Editor’s note: Jay Parini, a poet and novelist, teaches at Middlebury College in Vermont. He has just published “Jesus: The Human Face of God,” a biography of Jesus. The opinions expressed in this commentary are solely those of the author.
Does money make you happy? Does being rich contribute to your spiritual life and its possibilities?
Is the gap between the rich and poor a religious problem as well as a social problem in desperate need of solutions?
Jesus, Pope Francis, and brain scientists have asked these questions, and the answers are clear if unnerving. Wealth and power are dangerous for your mental health, your spiritual condition, and for society in general — especially when they contribute to the neglect of the poor. New research explains how this works (more on this in a minute).
Ridding the world of poverty is, of course, a fantasy. Jesus knew this: “You will always have the poor among you,” he said (Matthew 26:11). He also said, “God blesses you who are poor, for the kingdom of God is yours.” (Luke 6:20). Only a few verses before this moment in Luke, he cries (echoing the Old Testament): “The spirit of the Lord is upon me, for he has anointed me to bring the good news to the poor.” (Luke 4:18).
Jesus also noted, famously and controversially, that it is easier “for a camel to go through the eye of a needle than for a rich man to enter the kingdom of heaven.” (Matthew 19:23-24).
Let’s just hope that we’ve got some very skinny camels.
Jesus discouraged the accumulation of wealth, worried about its effects on those who had it, and took special pleasure in helping the poor, dedicating his efforts to them.
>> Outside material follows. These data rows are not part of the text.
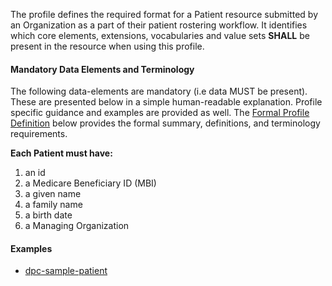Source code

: The profile defines the required format for a Patient resource submitted by an Organization as a part of their patient rostering workflow.
It identifies which core elements, extensions, vocabularies and value sets **SHALL** be present in the resource when using this profile.


#### Mandatory Data Elements and Terminology

The following data-elements are mandatory (i.e data MUST be present).
These are presented below in a simple human-readable explanation. 
Profile specific guidance and examples are provided as well. 
The [Formal Profile Definition](#profile) below provides the formal summary, definitions, and terminology requirements.

**Each Patient must have:**

1. an id
1. a Medicare Beneficiary ID (MBI)
1. a given name
1. a family name
1. a birth date
1. a Managing Organization

#### Examples

- [dpc-sample-patient](Patient-728b270d-d7de-4143-82fe-d3ccd92cebe4.html)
He must have shaken his head at the large gaps between rich and poor throughout ancient Palestine in the first century.
Pope Francis has taken up Jesus’ call on this. On his recent visit to South Korea, he repeated a cry that has become a central theme of his papacy, telling hundreds of thousands of listeners in Seoul that the gap between the rich and poor in Korea was a problem, and they should think back to early Christian martyrs in Korea.
He said: “Their example has much to say to us who live in societies where, alongside immense wealth, dire poverty is silently growing; where the cry of the poor is seldom heeded and where Christ continues to call out to us, asking us to love and serve him by tending to our brothers and sisters in need.”
Everyone knows that the wealth gap in the U.S. has increased dramatically. “The top 10 percent took more than half of the country’s overall income in 2012, the highest proportion recorded in a century of government record keeping,” The New York Times reported in April.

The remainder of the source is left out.